Concernant le positionnement actuel de l’«offre Maroc», l’analyse des exportations marocaines fait apparaître un contenu élevé de valeur ajoutée, d’origine étrangère, intégré à ces exportations. Le rapport de Deloitte fait ressortir que ces vingt dernières années ont vu l’émergence des filières automobile et aéronautique, et le développement accéléré des industries mécanique, électrique et électronique. Les exportations correspondantes se sont cumulées à celles des produits traditionnellement exportés par le Maroc, tels les phosphates et dérivés, les produits agro-alimentaires et le textile et habillement. Quand aux exportations d’équipements de transport, incluant les automobiles et les aéronefs, elles ont aussi réalisé une percée «spectaculaire», passant de moins 100 M USD, au début des années 2000, à près de 4,5 MM USD, à la fin des années 2010. Pour ce qui est des exportations de produits mécaniques, électriques et électroniques, elles ont quintuplé en vingt ans, dépassant les cinq MM USD, à la fin des années 2010, contre moins d’un MMP USD, au début des années 2000. A cela, il faut ajouter la montée en gamme technologique des exportations marocaines grâce à l’émergence de nouvelles filières industrielles. En effet, le Maroc a réalisé une percée au niveau régional et mondial, en accroissant, significativement, la part des produits de moyenne et haute technologie dans les exportations totales de produits manufacturés.
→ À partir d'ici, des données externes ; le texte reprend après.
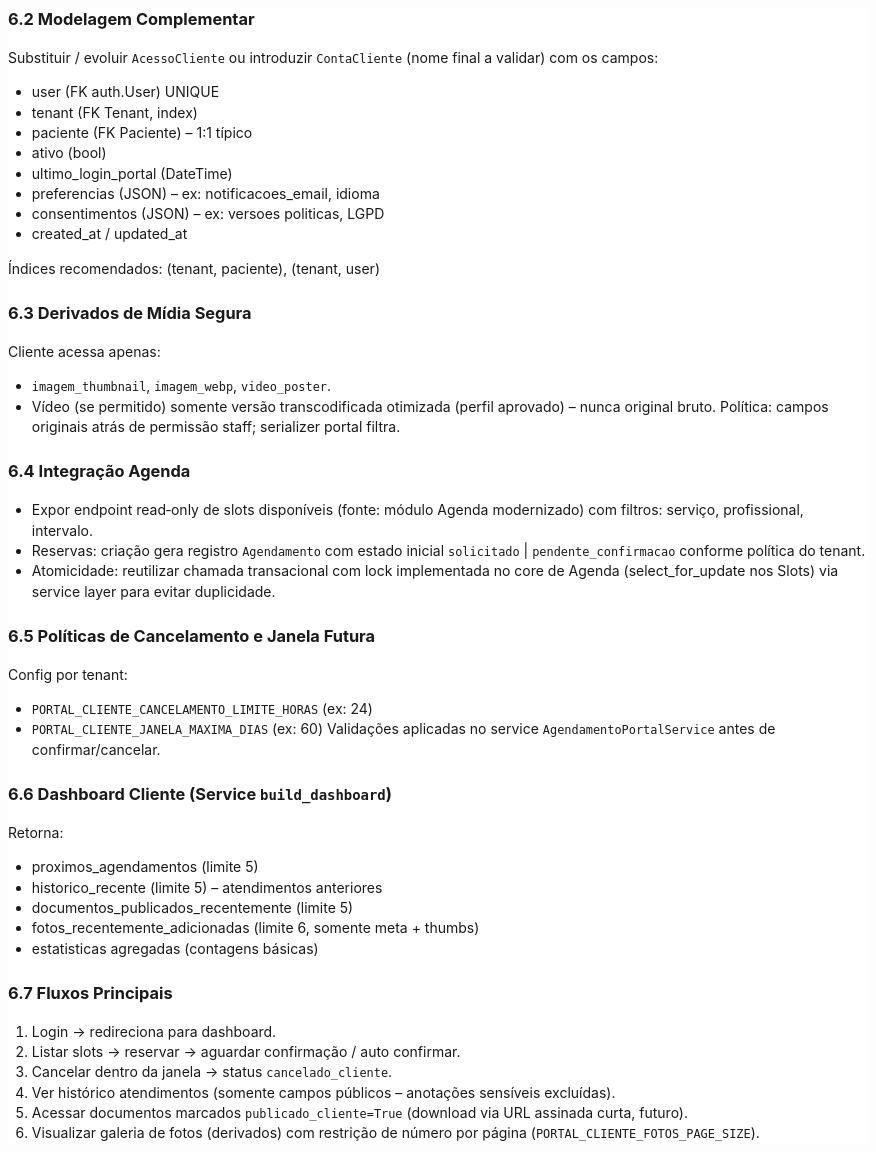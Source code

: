 ### 6.2 Modelagem Complementar
Substituir / evoluir `AcessoCliente` ou introduzir `ContaCliente` (nome final a validar) com os campos:
- user (FK auth.User) UNIQUE
- tenant (FK Tenant, index)
- paciente (FK Paciente) – 1:1 típico
- ativo (bool)
- ultimo_login_portal (DateTime)
- preferencias (JSON) – ex: notificacoes_email, idioma
- consentimentos (JSON) – ex: versoes politicas, LGPD
- created_at / updated_at

Índices recomendados: (tenant, paciente), (tenant, user)

### 6.3 Derivados de Mídia Segura
Cliente acessa apenas:
- `imagem_thumbnail`, `imagem_webp`, `video_poster`. 
- Vídeo (se permitido) somente versão transcodificada otimizada (perfil aprovado) – nunca original bruto.
Política: campos originais atrás de permissão staff; serializer portal filtra.

### 6.4 Integração Agenda
- Expor endpoint read‑only de slots disponíveis (fonte: módulo Agenda modernizado) com filtros: serviço, profissional, intervalo.
- Reservas: criação gera registro `Agendamento` com estado inicial `solicitado` | `pendente_confirmacao` conforme política do tenant.
- Atomicidade: reutilizar chamada transacional com lock implementada no core de Agenda (select_for_update nos Slots) via service layer para evitar duplicidade.

### 6.5 Políticas de Cancelamento e Janela Futura
Config por tenant:
- `PORTAL_CLIENTE_CANCELAMENTO_LIMITE_HORAS` (ex: 24)
- `PORTAL_CLIENTE_JANELA_MAXIMA_DIAS` (ex: 60)
Validações aplicadas no service `AgendamentoPortalService` antes de confirmar/cancelar.

### 6.6 Dashboard Cliente (Service `build_dashboard`)
Retorna:
- proximos_agendamentos (limite 5)
- historico_recente (limite 5) – atendimentos anteriores
- documentos_publicados_recentemente (limite 5)
- fotos_recentemente_adicionadas (limite 6, somente meta + thumbs)
- estatisticas agregadas (contagens básicas)

### 6.7 Fluxos Principais
1. Login → redireciona para dashboard.
2. Listar slots → reservar → aguardar confirmação / auto confirmar.
3. Cancelar dentro da janela -> status `cancelado_cliente`.
4. Ver histórico atendimentos (somente campos públicos – anotações sensíveis excluídas).
5. Acessar documentos marcados `publicado_cliente=True` (download via URL assinada curta, futuro).
6. Visualizar galeria de fotos (derivados) com restrição de número por página (`PORTAL_CLIENTE_FOTOS_PAGE_SIZE`).
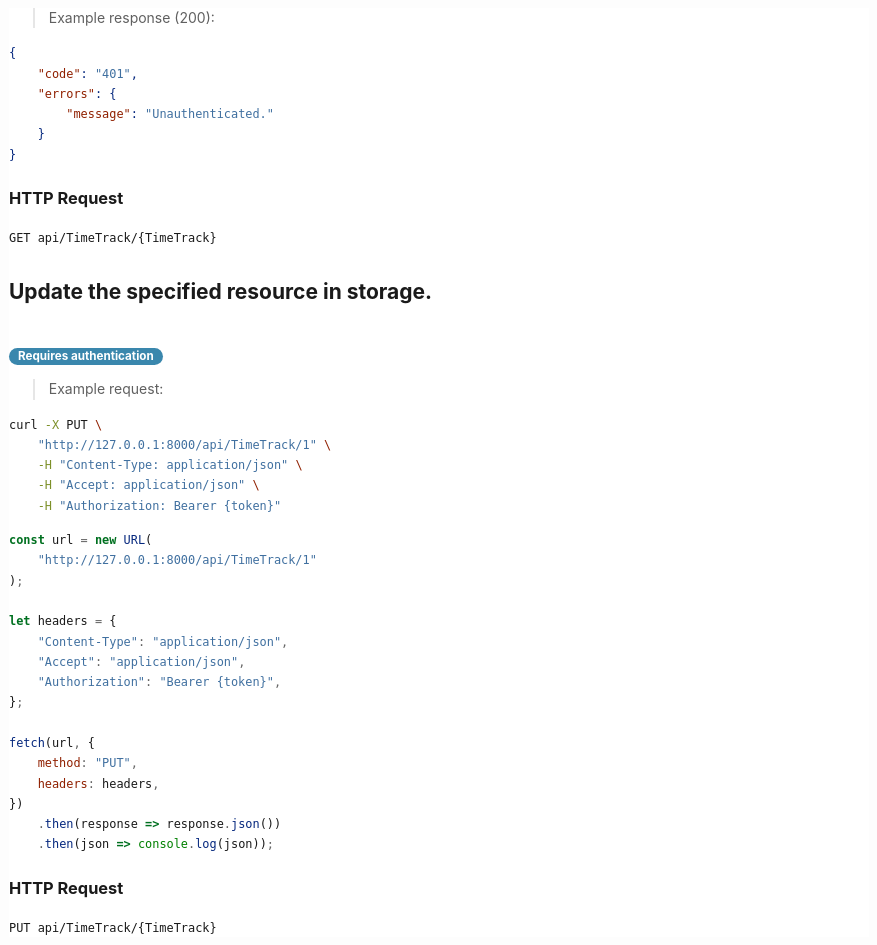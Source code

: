 
> Example response (200):

```json
{
    "code": "401",
    "errors": {
        "message": "Unauthenticated."
    }
}
```

### HTTP Request
`GET api/TimeTrack/{TimeTrack}`





## Update the specified resource in storage.

<br><small style="padding: 1px 9px 2px;font-weight: bold;white-space: nowrap;color: #ffffff;-webkit-border-radius: 9px;-moz-border-radius: 9px;border-radius: 9px;background-color: #3a87ad;">Requires authentication</small>
> Example request:

```bash
curl -X PUT \
    "http://127.0.0.1:8000/api/TimeTrack/1" \
    -H "Content-Type: application/json" \
    -H "Accept: application/json" \
    -H "Authorization: Bearer {token}"
```

```javascript
const url = new URL(
    "http://127.0.0.1:8000/api/TimeTrack/1"
);

let headers = {
    "Content-Type": "application/json",
    "Accept": "application/json",
    "Authorization": "Bearer {token}",
};

fetch(url, {
    method: "PUT",
    headers: headers,
})
    .then(response => response.json())
    .then(json => console.log(json));
```



### HTTP Request
`PUT api/TimeTrack/{TimeTrack}`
À l’aune de cet indicateur, indique la firme multinationale britannique dans son rapport, le Maroc a atteint le niveau de la Chine, et dépassé des concurrents régionaux tels que l’Egypte, la Turquie et la Tunisie. Néanmoins, l’essentiel de ce gain en «intensité technologique» a été réalisé dans la catégorie des produits de moyenne technologie, à travers la forte croissance des exportations automobiles. Ainsi, la liste des opportunités offertes au Maroc est longue. Alors qu’il s’apprête à amorcer une nouvelle phase de son processus d’émergence économique, le défi pour le royaume, nouveau carrefour financier continental, consiste, désormais, à accroître la part de produits de haute technologie dans ses exportations manufacturières. Il reste, maintenant, au royaume à adjoindre aux chantiers déjà ouverts ceux, critiques, de la réforme de la justice et l’éducation, afin de pouvoir transformer l’essai, et passer du statut de «champion de la résilience» à celui de nouvelle puissance économique régionale.